**THE TASK:**
Using the data that follows, state the number of lines holding the word "physical", and give no other output.

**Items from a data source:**
[Start of Attachment]

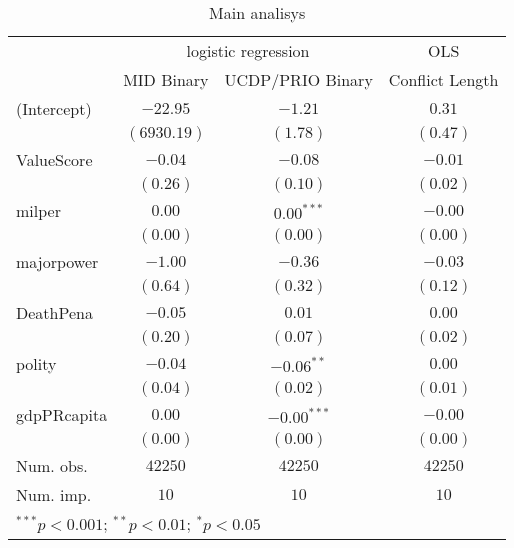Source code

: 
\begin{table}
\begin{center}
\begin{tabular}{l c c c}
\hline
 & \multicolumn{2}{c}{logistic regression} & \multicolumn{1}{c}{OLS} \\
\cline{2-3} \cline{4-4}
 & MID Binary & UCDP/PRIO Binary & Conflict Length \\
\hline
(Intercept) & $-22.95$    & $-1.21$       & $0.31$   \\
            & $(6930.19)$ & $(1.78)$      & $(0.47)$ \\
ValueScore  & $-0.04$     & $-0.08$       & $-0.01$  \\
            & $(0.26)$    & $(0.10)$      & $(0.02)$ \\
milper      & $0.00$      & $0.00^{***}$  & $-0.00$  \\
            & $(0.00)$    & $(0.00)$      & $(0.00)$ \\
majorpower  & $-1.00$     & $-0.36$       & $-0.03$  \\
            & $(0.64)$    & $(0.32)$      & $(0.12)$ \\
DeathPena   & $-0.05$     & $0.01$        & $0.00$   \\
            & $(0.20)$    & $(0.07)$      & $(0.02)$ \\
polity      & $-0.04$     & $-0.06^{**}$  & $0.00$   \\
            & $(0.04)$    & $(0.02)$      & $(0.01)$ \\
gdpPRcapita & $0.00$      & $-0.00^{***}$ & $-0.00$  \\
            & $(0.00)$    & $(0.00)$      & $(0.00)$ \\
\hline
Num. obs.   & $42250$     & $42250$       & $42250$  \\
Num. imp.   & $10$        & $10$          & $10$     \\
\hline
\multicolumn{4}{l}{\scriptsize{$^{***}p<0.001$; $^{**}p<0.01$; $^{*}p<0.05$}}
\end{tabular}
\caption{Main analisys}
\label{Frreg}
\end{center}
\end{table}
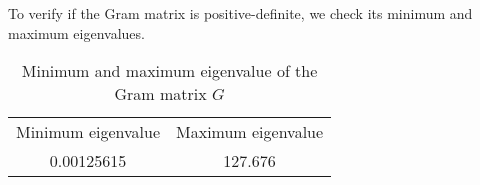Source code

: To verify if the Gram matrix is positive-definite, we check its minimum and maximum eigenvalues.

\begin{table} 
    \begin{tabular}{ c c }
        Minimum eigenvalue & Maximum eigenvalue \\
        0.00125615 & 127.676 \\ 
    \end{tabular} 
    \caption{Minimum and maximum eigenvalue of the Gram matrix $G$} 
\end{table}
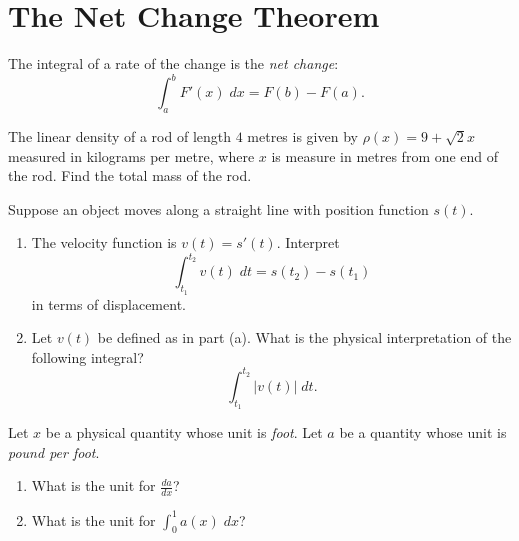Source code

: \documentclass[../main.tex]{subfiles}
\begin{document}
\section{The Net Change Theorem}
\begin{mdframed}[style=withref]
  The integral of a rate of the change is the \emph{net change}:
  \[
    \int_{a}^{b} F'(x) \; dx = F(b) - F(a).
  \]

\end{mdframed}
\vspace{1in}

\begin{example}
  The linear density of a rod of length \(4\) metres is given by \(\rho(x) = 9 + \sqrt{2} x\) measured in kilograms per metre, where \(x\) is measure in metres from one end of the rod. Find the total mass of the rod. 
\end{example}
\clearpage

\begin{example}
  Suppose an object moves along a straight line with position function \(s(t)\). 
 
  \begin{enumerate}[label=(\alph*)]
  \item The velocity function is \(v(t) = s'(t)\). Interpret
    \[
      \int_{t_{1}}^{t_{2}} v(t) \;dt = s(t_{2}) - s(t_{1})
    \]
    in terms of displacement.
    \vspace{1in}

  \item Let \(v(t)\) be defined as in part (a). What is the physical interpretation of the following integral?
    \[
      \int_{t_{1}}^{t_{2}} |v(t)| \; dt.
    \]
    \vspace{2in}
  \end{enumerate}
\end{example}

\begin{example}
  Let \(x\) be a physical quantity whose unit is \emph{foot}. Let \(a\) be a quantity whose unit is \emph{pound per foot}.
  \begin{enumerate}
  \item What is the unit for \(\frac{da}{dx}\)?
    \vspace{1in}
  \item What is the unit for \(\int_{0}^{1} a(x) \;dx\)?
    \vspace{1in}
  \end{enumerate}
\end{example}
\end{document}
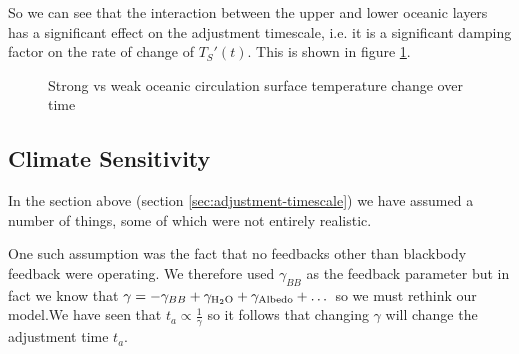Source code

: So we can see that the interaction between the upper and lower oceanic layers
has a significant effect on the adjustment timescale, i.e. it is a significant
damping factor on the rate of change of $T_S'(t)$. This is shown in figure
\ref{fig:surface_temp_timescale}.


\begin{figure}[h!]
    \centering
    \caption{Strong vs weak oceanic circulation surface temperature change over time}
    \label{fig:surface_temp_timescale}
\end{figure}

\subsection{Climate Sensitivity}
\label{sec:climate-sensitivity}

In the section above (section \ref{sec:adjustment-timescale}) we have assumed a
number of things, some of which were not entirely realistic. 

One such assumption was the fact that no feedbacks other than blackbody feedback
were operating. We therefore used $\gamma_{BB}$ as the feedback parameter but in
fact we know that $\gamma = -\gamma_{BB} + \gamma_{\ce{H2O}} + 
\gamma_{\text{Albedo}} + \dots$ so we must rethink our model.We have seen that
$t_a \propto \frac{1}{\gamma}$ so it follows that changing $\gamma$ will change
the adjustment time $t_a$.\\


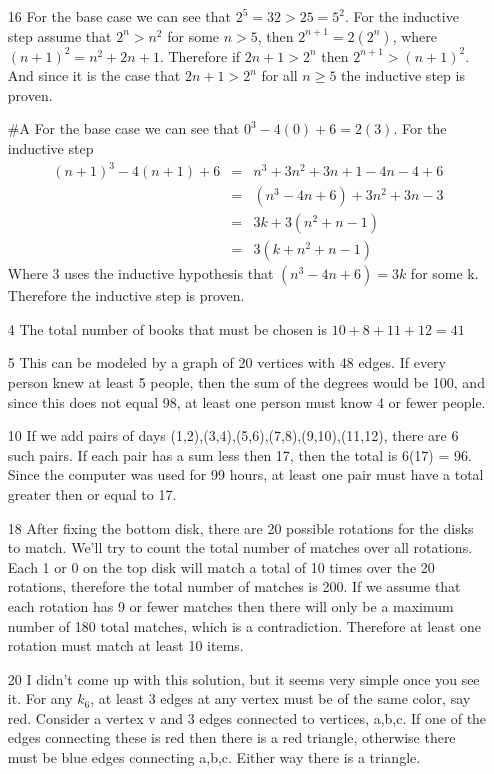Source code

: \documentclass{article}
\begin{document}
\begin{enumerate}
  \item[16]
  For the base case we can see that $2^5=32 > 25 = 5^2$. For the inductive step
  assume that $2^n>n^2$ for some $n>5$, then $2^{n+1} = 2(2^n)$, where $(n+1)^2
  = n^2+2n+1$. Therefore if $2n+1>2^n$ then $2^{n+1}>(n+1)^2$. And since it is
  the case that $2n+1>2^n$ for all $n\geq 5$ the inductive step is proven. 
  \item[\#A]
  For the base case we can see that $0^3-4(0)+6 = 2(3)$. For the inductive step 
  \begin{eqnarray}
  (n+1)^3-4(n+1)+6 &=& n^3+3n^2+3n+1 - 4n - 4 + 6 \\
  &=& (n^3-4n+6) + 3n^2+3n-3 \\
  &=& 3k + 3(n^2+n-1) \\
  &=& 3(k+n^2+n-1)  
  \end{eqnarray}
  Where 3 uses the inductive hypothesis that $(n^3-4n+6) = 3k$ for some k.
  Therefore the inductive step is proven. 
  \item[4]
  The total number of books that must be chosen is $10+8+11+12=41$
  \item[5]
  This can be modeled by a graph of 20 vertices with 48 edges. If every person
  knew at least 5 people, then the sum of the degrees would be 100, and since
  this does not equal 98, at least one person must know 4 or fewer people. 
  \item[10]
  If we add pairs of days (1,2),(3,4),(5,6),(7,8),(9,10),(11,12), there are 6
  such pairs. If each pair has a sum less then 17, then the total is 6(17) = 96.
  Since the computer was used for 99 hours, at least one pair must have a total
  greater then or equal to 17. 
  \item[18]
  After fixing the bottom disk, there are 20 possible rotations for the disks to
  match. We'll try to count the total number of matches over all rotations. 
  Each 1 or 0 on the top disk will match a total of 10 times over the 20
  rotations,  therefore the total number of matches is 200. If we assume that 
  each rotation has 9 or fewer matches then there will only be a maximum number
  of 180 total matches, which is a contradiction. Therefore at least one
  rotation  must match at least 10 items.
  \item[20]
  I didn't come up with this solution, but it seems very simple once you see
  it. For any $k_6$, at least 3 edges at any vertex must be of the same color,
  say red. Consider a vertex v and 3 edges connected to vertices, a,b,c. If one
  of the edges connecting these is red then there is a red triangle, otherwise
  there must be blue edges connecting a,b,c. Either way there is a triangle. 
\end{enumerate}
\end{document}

[End of Attachment]

**WRITTEN ANSWER:**
2